For every line in the material below that holds "provider", report the line.

#### Supplied material
_ _ _ _ _
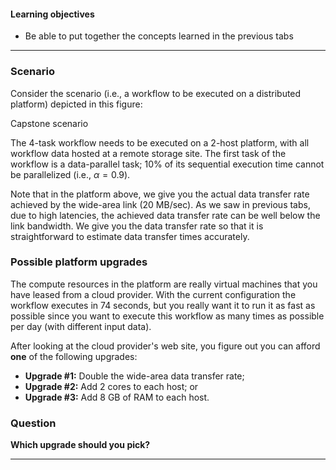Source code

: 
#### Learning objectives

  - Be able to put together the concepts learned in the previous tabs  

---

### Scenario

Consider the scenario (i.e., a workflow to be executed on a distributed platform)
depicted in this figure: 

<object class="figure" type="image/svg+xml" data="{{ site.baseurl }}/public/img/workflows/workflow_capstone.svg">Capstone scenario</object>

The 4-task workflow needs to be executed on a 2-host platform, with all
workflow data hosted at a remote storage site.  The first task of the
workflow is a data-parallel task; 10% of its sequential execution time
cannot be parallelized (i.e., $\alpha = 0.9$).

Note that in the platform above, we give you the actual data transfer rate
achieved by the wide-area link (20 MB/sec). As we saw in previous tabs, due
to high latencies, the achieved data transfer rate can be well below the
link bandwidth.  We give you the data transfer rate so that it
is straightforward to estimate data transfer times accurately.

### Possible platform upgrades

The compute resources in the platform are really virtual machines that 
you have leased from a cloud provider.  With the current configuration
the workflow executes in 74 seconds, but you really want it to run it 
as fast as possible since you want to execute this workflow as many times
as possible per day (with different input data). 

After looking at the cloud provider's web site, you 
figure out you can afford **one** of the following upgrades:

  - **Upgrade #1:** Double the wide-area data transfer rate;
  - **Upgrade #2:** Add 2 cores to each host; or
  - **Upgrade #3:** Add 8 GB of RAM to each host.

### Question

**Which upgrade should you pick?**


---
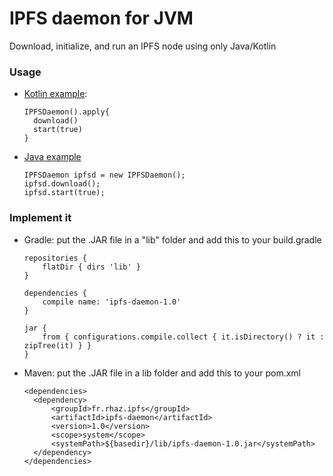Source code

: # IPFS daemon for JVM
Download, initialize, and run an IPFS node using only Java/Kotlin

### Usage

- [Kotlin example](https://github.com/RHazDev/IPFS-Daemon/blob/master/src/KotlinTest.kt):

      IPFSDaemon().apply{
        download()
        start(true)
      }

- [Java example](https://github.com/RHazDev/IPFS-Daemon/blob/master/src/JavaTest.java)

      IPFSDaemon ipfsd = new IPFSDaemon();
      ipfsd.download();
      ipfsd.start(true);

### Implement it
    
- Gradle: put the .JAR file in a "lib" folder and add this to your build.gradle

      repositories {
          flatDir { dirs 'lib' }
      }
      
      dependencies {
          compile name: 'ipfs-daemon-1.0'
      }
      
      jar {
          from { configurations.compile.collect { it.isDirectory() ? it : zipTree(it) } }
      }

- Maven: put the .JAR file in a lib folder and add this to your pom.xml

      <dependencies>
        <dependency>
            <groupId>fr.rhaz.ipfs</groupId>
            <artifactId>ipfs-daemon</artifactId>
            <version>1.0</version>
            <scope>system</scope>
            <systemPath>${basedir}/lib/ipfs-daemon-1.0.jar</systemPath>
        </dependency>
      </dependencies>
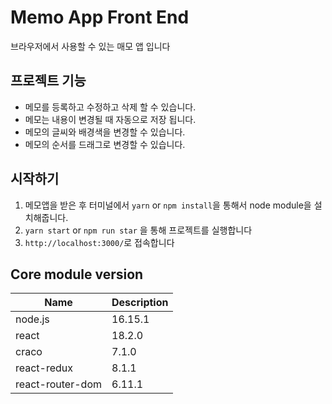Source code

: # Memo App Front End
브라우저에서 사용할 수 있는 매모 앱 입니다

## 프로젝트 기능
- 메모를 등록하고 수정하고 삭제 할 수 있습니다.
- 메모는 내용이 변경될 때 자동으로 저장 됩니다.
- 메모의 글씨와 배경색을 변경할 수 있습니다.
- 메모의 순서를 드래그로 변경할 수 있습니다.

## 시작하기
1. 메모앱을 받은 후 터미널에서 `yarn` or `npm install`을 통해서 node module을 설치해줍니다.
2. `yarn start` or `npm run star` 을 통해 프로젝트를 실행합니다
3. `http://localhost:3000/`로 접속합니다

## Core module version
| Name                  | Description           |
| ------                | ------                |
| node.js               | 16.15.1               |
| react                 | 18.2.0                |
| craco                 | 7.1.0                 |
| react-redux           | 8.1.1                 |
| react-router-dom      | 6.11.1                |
_ _ _ _ _
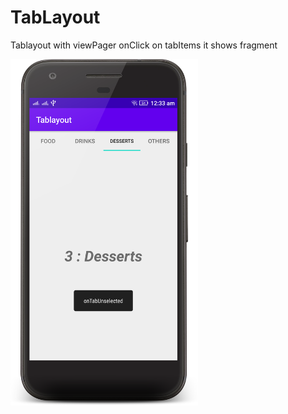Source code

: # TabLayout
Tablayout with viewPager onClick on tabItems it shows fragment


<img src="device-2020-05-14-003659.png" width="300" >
_ _ _ _ _
#### Exercise solution
you have leased from a cloud provider.  With the current configuration
After looking at the cloud provider's web site, you 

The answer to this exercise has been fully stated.